I've never liked the term "experimental" to describe things that aren't science. It's such a vague term. People called Achtung Baby "experimental." My mom, who was a fan since Boy, heard Achtung Baby and said "I don't see what the fuss is about - it sounds like a U2 record with 60s vocal effects." Of course, her reaction to Nirvana was "they're playing the same chords as everyone else, just louder." She liked both.

If any U2 record is "experimental" it'd be the Passengers album, which is really a Brian Eno album with U2 as sidemen/collaborators. Everything else, including their 90s output is arena rock with different window dressing.

I'm one of the few who digs their whole catalog, with the exception of "Pride," which is a song I've never liked, for numerous reasons - it contains, in one song, all of their compositional flaws and tendency toward the vague Christian imagery that they can often lean on - "Pride" as a song is every bit as corny as the "Refu-Jesus" line from the new album but it lasts four and a half minutes, and they play it at every show.
posted by eustacescrubb at 4:20 PM on May 14 [1 favorite]


So at the Vegas e+i show I saw this weekend, the Macphisto character from ZooTV was brought back to talk about our current times. It felt appropriate, really. At the end of his little session (which included a completely mind-bending performance of Acrobat (!) ), the video screens were running giant color footage of the Charlottesville tiki torch marches/marchers which then suddenly was replaced with a full portrait of Martin Luther King and showing black and white footage of civil rights marchers in the 60 while Pride was performed by the band. It was one very effective moment in an entirely astounding show.
posted by hippybear at 6:03 PM on May 14 [2 favorites]


Here's the relevant episode of Adam Scott and Scott Aukerman's all-things-U2 podcast U Talkin' U2 To Me?.

No, that's from 2015 and is about the iNNOCENCE + eXPERIENCE era. This is now 2018 and it's eXPERIENCE + iNNOCENCE this time around.

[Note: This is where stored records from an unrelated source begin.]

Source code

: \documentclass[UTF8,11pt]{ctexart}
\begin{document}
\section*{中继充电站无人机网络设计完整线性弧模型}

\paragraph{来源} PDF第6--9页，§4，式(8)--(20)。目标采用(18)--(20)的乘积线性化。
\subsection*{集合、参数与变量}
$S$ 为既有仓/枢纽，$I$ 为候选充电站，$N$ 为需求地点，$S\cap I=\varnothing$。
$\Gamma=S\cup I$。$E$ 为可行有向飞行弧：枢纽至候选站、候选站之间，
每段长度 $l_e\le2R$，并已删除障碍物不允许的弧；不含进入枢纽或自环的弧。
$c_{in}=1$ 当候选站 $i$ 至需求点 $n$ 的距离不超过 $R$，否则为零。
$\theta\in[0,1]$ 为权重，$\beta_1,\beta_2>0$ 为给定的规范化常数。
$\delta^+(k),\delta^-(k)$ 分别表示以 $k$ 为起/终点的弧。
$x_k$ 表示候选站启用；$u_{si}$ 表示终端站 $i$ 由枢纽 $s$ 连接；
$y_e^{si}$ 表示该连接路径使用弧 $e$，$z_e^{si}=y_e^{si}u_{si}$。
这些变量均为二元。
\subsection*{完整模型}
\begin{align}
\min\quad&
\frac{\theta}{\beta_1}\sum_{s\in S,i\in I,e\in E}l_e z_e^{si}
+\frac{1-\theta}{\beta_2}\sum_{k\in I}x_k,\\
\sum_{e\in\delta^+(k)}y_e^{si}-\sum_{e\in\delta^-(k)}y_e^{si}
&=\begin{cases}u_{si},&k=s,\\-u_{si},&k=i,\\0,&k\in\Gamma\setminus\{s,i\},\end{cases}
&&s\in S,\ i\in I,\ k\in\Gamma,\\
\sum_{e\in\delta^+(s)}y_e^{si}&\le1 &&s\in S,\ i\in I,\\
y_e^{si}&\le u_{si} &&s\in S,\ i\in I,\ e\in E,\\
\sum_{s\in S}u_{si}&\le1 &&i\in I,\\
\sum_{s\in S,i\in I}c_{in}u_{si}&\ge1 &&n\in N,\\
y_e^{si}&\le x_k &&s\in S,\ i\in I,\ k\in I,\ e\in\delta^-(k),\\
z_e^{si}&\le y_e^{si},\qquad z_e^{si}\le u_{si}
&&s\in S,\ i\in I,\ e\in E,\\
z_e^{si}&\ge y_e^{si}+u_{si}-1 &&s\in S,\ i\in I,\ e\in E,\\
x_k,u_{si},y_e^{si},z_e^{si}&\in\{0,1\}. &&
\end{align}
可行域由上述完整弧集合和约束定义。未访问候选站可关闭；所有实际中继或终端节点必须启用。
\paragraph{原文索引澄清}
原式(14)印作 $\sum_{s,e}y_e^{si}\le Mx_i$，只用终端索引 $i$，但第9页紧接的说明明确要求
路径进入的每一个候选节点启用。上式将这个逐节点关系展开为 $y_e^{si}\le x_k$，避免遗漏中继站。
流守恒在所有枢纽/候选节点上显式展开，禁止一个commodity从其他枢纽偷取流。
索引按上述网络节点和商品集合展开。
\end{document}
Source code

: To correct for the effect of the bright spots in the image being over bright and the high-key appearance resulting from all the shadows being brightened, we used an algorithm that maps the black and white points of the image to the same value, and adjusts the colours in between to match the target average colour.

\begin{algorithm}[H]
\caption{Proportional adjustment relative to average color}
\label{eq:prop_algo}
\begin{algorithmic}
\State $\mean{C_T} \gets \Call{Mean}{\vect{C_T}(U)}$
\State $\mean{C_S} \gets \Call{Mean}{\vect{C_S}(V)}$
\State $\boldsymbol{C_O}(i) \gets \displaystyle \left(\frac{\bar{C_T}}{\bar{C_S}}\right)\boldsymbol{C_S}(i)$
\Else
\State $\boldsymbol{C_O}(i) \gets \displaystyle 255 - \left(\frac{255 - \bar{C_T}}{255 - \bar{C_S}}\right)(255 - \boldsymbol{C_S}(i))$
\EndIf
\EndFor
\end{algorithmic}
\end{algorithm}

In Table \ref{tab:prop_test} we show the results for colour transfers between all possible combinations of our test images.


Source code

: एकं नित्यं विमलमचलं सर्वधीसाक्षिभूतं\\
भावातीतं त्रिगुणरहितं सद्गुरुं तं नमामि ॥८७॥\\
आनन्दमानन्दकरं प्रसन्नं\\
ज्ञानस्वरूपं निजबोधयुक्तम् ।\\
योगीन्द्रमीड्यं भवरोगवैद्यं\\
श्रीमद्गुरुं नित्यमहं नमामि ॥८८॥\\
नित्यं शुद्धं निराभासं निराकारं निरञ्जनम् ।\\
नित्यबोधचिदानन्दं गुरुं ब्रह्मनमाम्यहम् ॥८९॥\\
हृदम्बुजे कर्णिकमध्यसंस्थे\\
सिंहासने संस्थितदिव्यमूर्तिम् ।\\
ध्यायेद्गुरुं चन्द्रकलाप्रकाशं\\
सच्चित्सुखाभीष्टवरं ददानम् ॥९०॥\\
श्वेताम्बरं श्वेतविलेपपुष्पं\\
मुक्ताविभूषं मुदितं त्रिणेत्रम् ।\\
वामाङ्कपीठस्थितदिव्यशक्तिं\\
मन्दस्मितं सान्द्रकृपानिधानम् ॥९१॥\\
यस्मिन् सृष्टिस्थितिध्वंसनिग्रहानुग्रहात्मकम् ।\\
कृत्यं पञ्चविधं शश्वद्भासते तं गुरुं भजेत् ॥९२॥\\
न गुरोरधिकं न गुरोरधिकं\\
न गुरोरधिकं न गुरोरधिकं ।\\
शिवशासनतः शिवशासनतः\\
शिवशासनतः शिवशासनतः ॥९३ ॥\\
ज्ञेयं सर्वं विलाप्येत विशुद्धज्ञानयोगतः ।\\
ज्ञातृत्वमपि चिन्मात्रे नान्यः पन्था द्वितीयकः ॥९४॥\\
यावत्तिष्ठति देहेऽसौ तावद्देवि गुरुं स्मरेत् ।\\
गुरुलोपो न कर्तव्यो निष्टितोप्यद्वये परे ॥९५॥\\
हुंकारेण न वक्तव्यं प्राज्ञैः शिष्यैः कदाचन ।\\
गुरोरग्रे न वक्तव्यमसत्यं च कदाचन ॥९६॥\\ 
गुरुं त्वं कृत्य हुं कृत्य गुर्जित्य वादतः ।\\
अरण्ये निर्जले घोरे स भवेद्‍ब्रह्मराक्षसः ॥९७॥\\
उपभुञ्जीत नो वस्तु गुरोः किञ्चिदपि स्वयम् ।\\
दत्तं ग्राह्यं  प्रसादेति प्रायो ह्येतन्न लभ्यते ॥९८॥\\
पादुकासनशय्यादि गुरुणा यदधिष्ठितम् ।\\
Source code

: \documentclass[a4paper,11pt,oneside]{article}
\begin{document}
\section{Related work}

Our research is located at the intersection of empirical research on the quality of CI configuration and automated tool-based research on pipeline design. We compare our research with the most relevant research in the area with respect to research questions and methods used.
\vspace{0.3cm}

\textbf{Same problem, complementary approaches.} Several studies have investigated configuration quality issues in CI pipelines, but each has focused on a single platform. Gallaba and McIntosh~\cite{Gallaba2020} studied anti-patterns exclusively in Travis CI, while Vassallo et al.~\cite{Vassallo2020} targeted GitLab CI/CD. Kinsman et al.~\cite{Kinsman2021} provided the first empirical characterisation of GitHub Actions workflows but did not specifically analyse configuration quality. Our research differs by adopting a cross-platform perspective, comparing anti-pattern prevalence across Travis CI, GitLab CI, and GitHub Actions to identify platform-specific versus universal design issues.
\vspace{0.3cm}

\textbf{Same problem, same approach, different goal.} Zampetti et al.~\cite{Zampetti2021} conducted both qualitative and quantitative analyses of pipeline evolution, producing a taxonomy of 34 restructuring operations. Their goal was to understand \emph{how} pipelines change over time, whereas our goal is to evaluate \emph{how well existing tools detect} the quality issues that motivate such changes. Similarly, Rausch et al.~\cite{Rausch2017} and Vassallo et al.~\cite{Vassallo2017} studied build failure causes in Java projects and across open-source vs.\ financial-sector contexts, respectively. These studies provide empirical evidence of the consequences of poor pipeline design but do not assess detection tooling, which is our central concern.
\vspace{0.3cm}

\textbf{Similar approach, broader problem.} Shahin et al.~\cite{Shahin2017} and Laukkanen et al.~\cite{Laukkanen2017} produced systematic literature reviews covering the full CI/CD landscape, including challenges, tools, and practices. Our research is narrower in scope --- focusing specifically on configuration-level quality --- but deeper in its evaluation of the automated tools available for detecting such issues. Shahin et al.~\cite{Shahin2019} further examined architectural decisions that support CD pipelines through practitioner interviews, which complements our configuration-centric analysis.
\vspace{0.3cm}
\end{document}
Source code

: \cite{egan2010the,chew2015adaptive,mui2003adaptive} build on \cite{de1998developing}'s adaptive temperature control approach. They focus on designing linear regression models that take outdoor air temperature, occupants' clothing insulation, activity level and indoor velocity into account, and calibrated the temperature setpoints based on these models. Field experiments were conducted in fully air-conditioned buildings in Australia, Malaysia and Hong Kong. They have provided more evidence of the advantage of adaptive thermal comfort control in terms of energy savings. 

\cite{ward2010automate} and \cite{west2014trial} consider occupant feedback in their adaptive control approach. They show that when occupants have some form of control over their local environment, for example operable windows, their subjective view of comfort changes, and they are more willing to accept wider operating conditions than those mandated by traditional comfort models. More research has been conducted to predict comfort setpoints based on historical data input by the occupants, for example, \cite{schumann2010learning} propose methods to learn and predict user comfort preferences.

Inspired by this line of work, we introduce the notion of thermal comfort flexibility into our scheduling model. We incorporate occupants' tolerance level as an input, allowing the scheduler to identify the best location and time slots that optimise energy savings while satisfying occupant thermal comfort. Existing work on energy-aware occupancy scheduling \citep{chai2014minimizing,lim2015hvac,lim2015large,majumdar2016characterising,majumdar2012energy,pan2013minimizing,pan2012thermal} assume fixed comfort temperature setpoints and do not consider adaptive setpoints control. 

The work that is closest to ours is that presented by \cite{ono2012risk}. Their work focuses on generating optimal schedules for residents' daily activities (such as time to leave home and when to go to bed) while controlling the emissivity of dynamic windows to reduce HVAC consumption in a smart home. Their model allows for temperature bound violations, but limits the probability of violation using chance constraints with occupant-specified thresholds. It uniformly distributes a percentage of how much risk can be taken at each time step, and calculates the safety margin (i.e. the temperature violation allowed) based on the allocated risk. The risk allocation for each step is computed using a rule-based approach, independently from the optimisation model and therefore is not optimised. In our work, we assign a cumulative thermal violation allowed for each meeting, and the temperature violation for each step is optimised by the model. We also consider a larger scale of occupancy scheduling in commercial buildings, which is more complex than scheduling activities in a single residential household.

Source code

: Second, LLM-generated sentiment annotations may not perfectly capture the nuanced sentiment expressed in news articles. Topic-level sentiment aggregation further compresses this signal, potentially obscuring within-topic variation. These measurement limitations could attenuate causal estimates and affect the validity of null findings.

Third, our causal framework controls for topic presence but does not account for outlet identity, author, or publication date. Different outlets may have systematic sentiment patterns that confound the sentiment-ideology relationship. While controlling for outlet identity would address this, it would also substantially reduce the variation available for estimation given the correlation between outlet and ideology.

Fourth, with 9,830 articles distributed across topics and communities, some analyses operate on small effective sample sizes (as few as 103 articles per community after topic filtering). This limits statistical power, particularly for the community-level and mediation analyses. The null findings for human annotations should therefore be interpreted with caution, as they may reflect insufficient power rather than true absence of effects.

The shows are sort of bookends for each other, but they are NOT the same at all, except for about 20 minutes in the middle of the first act.
posted by hippybear at 6:18 PM on May 14


hippybear I've been on the fence about going to e+i because I saw i+e but it sounds like, from your description, it's worth catching.
posted by eustacescrubb at 7:07 PM on May 14


I've been on the fence about going to e+i because I saw i+e

My jaw was left hanging open more times during this show... They've done something masterful and sublime with this tour and if you can find tickets, get them.

As with last time around, sit in the middle along the sides of the arena. Those are the best seats. We had seats in the upper level and those were totally amazing. They're using that screen in new imaginative ways, and just the concert opening alone was like something out of a magic act.
posted by hippybear at 7:43 PM on May 14 [1 favorite]


Good ‘ol Bonobos is at it again!

My understanding is that bonobos are at it so much that PBS can't film them for prime time broadcast.
posted by hippybear at 9:12 PM on May 14


"Pride," which is a song I've never liked, for numerous reasons - it contains, in one song, all of their compositional flaws and tendency toward the vague Christian imagery that they can often lean on

Also, MLK was assassinated during the evening of April 4th, not the early morning. The MacPhisto is in the details.

I've never liked the term "experimental" to describe things that aren't science. It's such a vague term.

Maybe "experimental" was the wrong word. But I think some of their albums really were attempts to step outside their formula, and to write things (for instance) without dotted-eighth delays. Zooropa and POP, in particular, didn't sound much like U2 records, at least to me.